PROBLEM REQUIREMENTS
A verbatim reproduction of every entry is the expected answer.

WORKING DATA
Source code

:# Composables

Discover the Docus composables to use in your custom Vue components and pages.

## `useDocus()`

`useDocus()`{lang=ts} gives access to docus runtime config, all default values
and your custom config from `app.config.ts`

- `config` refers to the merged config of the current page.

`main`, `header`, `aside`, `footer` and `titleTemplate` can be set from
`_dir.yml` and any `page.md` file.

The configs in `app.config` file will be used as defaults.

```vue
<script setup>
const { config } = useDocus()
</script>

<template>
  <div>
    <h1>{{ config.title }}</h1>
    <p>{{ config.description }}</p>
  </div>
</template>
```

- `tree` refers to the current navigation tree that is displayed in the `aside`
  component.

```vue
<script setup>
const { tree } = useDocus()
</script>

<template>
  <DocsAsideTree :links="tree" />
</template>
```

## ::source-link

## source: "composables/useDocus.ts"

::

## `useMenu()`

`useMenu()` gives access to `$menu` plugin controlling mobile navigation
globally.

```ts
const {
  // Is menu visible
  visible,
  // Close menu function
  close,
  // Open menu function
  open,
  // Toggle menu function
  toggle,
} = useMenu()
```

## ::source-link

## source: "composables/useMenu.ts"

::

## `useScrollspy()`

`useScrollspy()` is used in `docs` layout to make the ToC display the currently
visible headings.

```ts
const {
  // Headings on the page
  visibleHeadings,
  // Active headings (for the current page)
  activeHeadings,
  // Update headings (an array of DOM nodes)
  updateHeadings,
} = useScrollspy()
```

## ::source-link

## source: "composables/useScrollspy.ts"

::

ANSWER SECTION
Source code

:# Composables

Discover the Docus composables to use in your custom Vue components and pages.

## `useDocus()`

`useDocus()`{lang=ts} gives access to docus runtime config, all default values
and your custom config from `app.config.ts`

- `config` refers to the merged config of the current page.

`main`, `header`, `aside`, `footer` and `titleTemplate` can be set from
`_dir.yml` and any `page.md` file.

The configs in `app.config` file will be used as defaults.

```vue
<script setup>
const { config } = useDocus()
</script>

<template>
  <div>
    <h1>{{ config.title }}</h1>
    <p>{{ config.description }}</p>
  </div>
</template>
```

- `tree` refers to the current navigation tree that is displayed in the `aside`
  component.

```vue
<script setup>
const { tree } = useDocus()
</script>

<template>
  <DocsAsideTree :links="tree" />
</template>
```

## ::source-link

## source: "composables/useDocus.ts"

::

## `useMenu()`

`useMenu()` gives access to `$menu` plugin controlling mobile navigation
globally.

```ts
const {
  // Is menu visible
  visible,
  // Close menu function
  close,
  // Open menu function
  open,
  // Toggle menu function
  toggle,
} = useMenu()
```

## ::source-link

## source: "composables/useMenu.ts"

::

## `useScrollspy()`

`useScrollspy()` is used in `docs` layout to make the ToC display the currently
visible headings.

```ts
const {
  // Headings on the page
  visibleHeadings,
  // Active headings (for the current page)
  activeHeadings,
  // Update headings (an array of DOM nodes)
  updateHeadings,
} = useScrollspy()
```

## ::source-link

## source: "composables/useScrollspy.ts"

::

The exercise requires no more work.